In London, Silo, the zero waste restaurant

Chef Douglas McMaster, on November 30, in his establishment, opened in September in East London.
Chef Douglas McMaster, on November 30, in his establishment, opened in September in East London. Max Miechowski for M Le magazine du Monde

Douglas McMaster’s restaurant has no trash. For those who have already seen the back-kitchens of a restaurant and the industrial quantities of food wasted, the sentence deserves to be repeated: Silo, the establishment that the young 32-year-old British chef opened in September in the east of London, succeeds in the feat of never throwing anything away!

Not a label, not a plastic box, not a carton. The only waste is organic and fully composted. And even there, the fight against the food waste is constant. On this Thursday evening, after four days of service, the compost container – a simple large plastic bin – is only half full. A school canteen or a traditional establishment would have produced several times this volume of waste each day.

Anti-waste pioneer

Born in Worksop, Midlands, Douglas McMaster, who left school at 16, had no plans to become an anti-junk pioneer.
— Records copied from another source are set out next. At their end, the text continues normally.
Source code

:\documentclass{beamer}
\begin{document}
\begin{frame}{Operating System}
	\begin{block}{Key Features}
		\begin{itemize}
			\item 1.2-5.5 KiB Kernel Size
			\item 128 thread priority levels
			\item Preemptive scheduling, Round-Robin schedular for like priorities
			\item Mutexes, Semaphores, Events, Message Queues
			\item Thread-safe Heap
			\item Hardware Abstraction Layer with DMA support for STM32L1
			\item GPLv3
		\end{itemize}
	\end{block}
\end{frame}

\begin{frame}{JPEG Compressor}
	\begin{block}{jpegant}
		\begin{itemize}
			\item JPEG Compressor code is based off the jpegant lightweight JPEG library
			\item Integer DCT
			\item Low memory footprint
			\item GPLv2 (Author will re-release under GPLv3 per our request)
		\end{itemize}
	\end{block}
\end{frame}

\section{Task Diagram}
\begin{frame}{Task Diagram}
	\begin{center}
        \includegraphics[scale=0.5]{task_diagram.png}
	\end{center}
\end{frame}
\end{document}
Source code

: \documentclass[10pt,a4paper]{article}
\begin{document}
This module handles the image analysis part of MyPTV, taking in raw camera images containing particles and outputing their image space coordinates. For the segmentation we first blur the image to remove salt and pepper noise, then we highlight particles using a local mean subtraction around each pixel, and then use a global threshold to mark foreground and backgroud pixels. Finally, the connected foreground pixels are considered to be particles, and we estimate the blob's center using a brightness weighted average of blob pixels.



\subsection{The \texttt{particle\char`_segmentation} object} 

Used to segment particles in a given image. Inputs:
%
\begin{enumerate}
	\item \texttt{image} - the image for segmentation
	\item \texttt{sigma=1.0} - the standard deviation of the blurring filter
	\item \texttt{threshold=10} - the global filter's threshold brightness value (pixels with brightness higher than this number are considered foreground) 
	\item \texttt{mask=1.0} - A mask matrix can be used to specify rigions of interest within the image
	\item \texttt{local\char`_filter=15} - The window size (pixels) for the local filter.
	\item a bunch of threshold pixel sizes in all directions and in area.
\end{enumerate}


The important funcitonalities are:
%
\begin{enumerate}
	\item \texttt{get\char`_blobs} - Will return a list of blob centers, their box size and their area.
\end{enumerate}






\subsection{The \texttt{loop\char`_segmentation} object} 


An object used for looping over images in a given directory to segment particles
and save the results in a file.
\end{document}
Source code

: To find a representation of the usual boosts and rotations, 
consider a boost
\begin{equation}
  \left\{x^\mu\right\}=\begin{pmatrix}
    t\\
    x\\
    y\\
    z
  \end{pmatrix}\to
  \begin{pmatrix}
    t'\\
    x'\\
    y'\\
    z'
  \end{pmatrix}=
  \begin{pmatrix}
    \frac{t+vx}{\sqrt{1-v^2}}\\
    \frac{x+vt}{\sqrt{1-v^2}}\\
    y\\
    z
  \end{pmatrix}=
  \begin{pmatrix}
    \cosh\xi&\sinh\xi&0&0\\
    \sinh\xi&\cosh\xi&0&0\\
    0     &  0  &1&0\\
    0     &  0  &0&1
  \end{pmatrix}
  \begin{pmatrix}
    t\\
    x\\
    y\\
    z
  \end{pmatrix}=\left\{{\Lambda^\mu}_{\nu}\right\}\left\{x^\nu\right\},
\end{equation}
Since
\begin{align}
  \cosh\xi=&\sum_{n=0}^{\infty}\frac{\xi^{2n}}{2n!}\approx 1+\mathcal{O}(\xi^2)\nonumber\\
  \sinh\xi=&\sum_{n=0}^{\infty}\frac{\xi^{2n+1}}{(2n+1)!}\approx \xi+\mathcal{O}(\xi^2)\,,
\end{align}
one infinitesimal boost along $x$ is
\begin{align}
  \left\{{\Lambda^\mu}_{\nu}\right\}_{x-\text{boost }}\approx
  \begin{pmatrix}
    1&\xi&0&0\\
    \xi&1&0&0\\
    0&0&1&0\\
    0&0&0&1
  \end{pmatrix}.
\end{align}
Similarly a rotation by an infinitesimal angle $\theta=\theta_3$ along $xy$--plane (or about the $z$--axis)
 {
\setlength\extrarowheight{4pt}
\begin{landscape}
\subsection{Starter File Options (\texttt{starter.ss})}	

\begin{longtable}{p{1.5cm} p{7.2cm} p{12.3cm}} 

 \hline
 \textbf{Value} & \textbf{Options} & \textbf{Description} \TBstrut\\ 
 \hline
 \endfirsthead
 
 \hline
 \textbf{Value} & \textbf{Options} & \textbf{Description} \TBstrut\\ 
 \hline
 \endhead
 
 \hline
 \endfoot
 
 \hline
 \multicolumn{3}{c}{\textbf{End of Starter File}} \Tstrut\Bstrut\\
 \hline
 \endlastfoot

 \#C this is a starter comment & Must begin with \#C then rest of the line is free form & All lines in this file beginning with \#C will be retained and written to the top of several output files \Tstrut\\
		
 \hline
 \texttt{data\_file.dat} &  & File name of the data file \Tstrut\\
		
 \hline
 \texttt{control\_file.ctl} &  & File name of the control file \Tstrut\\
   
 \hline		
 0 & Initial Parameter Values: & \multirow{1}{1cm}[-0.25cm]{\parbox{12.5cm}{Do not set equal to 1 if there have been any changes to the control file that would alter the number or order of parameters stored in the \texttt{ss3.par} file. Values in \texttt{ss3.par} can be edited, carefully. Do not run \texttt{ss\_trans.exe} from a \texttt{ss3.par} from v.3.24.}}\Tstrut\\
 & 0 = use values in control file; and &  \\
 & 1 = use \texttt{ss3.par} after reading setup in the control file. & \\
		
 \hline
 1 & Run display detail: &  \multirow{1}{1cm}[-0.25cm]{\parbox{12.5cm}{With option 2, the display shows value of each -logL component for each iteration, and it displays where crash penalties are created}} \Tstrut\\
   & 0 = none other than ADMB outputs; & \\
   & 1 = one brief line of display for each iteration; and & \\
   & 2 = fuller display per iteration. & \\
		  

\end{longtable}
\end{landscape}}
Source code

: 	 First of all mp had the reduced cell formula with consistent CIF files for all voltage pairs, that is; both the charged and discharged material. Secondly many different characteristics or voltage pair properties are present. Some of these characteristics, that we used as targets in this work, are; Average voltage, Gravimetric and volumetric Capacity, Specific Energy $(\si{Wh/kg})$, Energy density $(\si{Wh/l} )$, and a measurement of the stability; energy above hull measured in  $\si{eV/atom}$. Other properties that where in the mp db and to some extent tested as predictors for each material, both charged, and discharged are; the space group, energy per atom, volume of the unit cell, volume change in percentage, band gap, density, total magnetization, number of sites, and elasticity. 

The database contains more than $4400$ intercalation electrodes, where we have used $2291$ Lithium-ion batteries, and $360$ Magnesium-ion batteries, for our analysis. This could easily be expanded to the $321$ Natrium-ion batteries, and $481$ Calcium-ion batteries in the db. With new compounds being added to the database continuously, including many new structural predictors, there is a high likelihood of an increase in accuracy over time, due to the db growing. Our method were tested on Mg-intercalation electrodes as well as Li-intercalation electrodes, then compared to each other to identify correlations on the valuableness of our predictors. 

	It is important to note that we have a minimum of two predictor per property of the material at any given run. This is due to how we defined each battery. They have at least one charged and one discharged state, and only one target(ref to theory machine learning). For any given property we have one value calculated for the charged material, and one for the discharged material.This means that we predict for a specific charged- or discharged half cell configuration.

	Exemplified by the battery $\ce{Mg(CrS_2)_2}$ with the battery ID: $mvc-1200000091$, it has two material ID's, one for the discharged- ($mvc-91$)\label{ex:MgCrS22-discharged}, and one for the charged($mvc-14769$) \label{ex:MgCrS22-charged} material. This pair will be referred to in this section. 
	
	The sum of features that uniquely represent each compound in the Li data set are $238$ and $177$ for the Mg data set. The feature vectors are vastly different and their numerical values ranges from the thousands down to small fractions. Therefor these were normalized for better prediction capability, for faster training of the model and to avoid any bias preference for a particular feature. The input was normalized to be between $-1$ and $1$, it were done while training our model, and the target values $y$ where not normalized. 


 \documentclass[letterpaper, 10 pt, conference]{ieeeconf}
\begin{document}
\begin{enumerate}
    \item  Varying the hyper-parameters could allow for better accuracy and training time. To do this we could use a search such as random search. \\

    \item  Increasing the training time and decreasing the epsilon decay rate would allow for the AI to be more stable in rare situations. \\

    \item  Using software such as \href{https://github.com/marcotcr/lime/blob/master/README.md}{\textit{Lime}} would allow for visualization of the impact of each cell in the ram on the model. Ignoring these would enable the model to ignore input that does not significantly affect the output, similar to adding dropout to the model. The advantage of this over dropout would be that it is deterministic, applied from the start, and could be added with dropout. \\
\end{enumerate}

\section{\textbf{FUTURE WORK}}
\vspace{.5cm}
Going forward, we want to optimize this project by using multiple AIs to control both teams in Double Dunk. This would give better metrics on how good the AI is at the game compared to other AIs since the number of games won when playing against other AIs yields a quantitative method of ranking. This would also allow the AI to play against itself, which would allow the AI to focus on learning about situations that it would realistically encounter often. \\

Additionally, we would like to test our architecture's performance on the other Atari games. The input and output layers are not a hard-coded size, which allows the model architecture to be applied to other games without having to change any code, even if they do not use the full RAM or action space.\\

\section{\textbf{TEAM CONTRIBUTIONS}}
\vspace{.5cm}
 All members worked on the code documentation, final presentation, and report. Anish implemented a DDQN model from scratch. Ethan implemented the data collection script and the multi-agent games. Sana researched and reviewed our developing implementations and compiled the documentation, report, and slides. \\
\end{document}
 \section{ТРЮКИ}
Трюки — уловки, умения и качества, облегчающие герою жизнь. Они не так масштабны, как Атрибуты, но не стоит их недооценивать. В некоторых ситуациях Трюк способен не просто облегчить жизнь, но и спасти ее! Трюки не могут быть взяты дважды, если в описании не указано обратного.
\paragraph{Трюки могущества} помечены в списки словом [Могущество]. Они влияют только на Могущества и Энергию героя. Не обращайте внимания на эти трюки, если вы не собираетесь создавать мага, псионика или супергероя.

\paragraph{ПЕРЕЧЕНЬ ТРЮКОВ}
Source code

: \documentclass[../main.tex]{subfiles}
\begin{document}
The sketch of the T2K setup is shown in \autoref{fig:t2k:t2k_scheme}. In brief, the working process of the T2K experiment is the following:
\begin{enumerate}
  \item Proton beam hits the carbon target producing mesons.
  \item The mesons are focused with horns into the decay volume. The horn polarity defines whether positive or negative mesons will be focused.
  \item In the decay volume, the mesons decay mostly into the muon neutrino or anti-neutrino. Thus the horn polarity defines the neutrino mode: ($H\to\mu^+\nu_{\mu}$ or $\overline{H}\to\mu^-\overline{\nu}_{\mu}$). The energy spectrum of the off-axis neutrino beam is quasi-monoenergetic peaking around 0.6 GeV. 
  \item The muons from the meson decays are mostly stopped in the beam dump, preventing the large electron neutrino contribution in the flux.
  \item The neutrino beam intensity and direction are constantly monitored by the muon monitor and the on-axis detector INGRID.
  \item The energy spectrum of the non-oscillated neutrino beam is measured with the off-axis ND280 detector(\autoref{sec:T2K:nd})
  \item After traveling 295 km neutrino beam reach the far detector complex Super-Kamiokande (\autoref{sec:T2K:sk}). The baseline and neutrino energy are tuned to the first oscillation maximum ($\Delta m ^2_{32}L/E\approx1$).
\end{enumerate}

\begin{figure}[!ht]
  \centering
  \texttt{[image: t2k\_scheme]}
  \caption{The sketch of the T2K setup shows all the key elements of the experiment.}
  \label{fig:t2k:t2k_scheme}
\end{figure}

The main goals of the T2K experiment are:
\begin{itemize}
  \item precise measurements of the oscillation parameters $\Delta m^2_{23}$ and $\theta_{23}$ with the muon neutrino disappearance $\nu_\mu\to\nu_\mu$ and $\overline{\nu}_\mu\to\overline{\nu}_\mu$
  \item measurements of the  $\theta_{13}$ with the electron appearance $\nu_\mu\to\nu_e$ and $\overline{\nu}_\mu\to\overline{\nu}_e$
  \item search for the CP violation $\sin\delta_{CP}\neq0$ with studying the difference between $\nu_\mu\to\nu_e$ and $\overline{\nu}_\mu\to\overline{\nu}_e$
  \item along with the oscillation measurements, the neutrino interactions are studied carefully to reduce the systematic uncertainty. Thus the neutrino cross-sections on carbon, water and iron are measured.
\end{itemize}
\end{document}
After learning the craft of cooking at two high-end restaurants, he left for Australia to change his air after the death of a friend. There, he meets Joost Bakker, a charismatic Dutch artist, who had just opened a trash-free cafe in Melbourne.

“Our food system is so destructive. I thought it was absurd to create so much waste ”, explains the Dutchman. Joost Bakker had already opened ephemeral places without bins, but which were experimental, built with straw and having agricultural crops on the roof. "People asked me if the idea could be applied to normal coffee. With Silo, I wanted to prove it. The goal was for customers to come because they wanted good coffee or a glass of wine, not because the place was zero waste. "

Quickly, in Melbourne, Douglas McMaster becomes the chef of the restaurant. Three years later, he decided to try the adventure in Brighton, in Great Britain, but with the ambition of going from a small bistro of twenty places to a real restaurant. Joost Bakker grants him the free license to the concept, delighted to see someone sharing the same conviction continue the adventure. To finance its opening on the English coast, the British mortgage his mother's house. "I have now reimbursed, she is relieved …", says he.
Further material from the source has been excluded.